The data Block Start

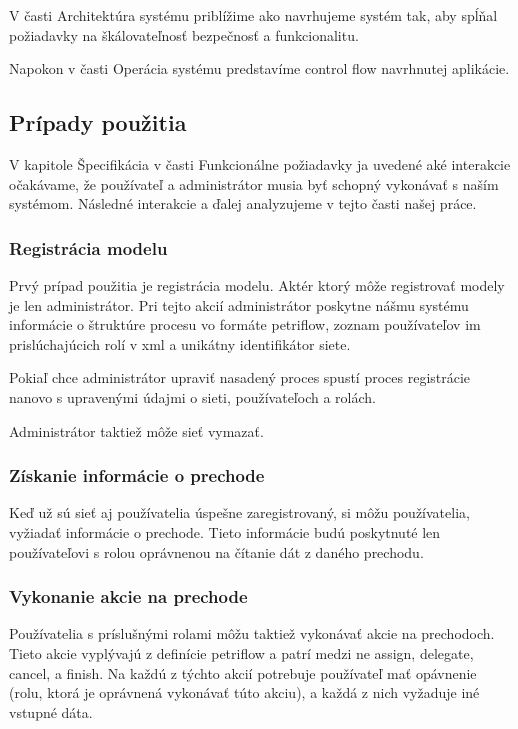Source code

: V časti Architektúra systému priblížime ako navrhujeme systém tak, aby spĺňal požiadavky na škálovateľnosť bezpečnosť a funkcionalitu.

Napokon v časti Operácia systému predstavíme control flow navrhnutej aplikácie.


\subsection{Prípady použitia} \label{usecases}
V kapitole Špecifikácia v časti Funkcionálne požiadavky ja uvedené aké interakcie očakávame, že používateľ a administrátor musia byť schopný vykonávať s naším systémom. Následné interakcie a ďalej analyzujeme v tejto časti našej práce. 

\subsubsection{Registrácia modelu}
Prvý prípad použitia je registrácia modelu. Aktér ktorý môže registrovať modely je len administrátor. Pri tejto akcií administrátor poskytne nášmu systému informácie o štruktúre procesu vo formáte petriflow, zoznam používateľov im prislúchajúcich rolí v \acrshort{xml} a unikátny identifikátor siete.

Pokiaľ chce administrátor upraviť nasadený proces spustí proces registrácie nanovo s upravenými údajmi o sieti, používateľoch a rolách.

Administrátor taktiež môže sieť vymazať.

\subsubsection{Získanie informácie o prechode}
Keď už sú sieť aj používatelia úspešne zaregistrovaný, si môžu používatelia, vyžiadať informácie o prechode. Tieto informácie budú poskytnuté len používateľovi s rolou oprávnenou na čítanie dát z daného prechodu.

\subsubsection{Vykonanie akcie na prechode}
Používatelia s príslušnými rolami môžu taktiež vykonávať akcie na prechodoch. Tieto akcie vyplývajú z definície petriflow a patrí medzi ne assign, delegate, cancel, a finish. Na každú z týchto akcií potrebuje používateľ mať opávnenie (rolu, ktorá je oprávnená vykonávať túto akciu), a každá z nich vyžaduje iné vstupné dáta.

The data Block End

* Aim of the exercise
Take the lines of the material above from the first through the one containing "V kapitole Špecifikácia", both included, and print them exactly without the pictures.

* Solution
Source code

: V časti Architektúra systému priblížime ako navrhujeme systém tak, aby spĺňal požiadavky na škálovateľnosť bezpečnosť a funkcionalitu.

Napokon v časti Operácia systému predstavíme control flow navrhnutej aplikácie.


\subsection{Prípady použitia} \label{usecases}
V kapitole Špecifikácia v časti Funkcionálne požiadavky ja uvedené aké interakcie očakávame, že používateľ a administrátor musia byť schopný vykonávať s naším systémom. Následné interakcie a ďalej analyzujeme v tejto časti našej práce. 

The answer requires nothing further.